15 décembre 2011

L’efface du vide

Filed under: Petits Portraits — Stéphane Barbery @ 10:08

Truc : utiliser le bokeh pour agrandir la lune

Je suis serveur
dans un restaurant de cuisine française.
Je suis un half. Un métis.
Mon père est français. Géographe. Enseignant chercheur.
Il est resté ici trois ans. Il revient un mois, tous les juillets.
Ma mère est japonaise. Femme d’enseignant chercheur.
Une food freak.
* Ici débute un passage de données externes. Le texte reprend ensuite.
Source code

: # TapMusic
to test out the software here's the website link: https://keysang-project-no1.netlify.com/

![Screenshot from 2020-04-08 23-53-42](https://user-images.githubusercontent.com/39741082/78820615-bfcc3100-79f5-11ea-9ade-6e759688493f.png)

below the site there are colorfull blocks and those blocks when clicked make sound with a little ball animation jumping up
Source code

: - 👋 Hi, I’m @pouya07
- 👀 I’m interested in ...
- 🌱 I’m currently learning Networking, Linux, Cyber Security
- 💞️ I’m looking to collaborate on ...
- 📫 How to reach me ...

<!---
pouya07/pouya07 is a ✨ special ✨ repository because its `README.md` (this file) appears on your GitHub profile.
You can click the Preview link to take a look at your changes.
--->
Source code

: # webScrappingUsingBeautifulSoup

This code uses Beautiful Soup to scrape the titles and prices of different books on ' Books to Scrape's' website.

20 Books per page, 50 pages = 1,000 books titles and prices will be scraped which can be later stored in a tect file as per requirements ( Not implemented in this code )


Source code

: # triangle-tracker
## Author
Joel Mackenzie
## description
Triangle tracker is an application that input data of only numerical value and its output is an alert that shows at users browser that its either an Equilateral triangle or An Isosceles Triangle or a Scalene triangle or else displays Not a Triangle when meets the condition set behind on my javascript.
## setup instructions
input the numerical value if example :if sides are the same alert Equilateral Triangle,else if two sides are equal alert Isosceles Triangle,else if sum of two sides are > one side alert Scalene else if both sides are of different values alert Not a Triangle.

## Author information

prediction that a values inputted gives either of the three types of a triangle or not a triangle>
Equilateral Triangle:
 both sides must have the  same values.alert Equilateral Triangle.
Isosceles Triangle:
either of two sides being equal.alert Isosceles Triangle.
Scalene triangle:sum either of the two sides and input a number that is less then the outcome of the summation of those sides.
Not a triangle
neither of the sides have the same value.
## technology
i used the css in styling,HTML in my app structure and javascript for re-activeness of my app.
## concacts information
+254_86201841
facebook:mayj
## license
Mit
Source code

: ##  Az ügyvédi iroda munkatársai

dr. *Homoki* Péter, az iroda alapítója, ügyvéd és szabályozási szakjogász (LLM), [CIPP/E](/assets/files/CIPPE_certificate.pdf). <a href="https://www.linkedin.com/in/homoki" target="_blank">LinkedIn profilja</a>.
De famille aisée.

Je suis serveur à temps partiel.
Pour me faire de l’argent de poche.
J’ai décidé de faire une pause dans mes études.
Je me sens paumé.
Je me double-dégoute.
Mon père et ma mère me dégoutent.
Les Français et les Japonais, je ne les supporte plus.
Les clients, japonais et français, qui viennent
me font avoir des rêves éveillés
de violence.

Je ne sais pas où je vais.
Je me perds souvent.
J’ai des maux de crâne permanents.

Je ne supporte plus les Français
et leur posture de colons laïques,
d’éclaireurs mégalomanes
- main sur l’estomac, bicorne invisible sur la tête -
Je ne supporte plus leur voix forte
leur plouquerie barbare
leurs manières de sans-culottes qui se prennent pour des ducs dentellés.
Leur tutoiement me glace, leur morgue
leur rictus de monsieur-je-sais-tout
sont des crachats permanents, délirants,
sur l’âme de Kannon sama.

Ici, ils ne viennent pas pour manger
mais pour disserter.
La joute, ça les fait jouir,
ça les excite comme des chiens qui aboient en se croisant.
Alors ils aboient leurs réflexions plates
Ils tisonnent leurs interlocuteurs
comme des enfants méchants face à des chiots bâtards
avec des questions sur le sens de la vie
la justice dans le monde
les modèles du beau
leurs souvenirs de dissertation de terminale ou de classes prépa

Ca leur fait des glouglouglous dans la gorge
un gros ventre
ça les fait roter de contentement
de voir l’autre silencieux, hocher la tête,
ils paradent comme des outres
comme de gros sangliers d’élevage
gras de leurs idées vides
gras de leur ignorance
gras de leur vide
juste bons à faire de la musique
avec la musique jolie de leur langue

Elle était pourtant si belle cette musique.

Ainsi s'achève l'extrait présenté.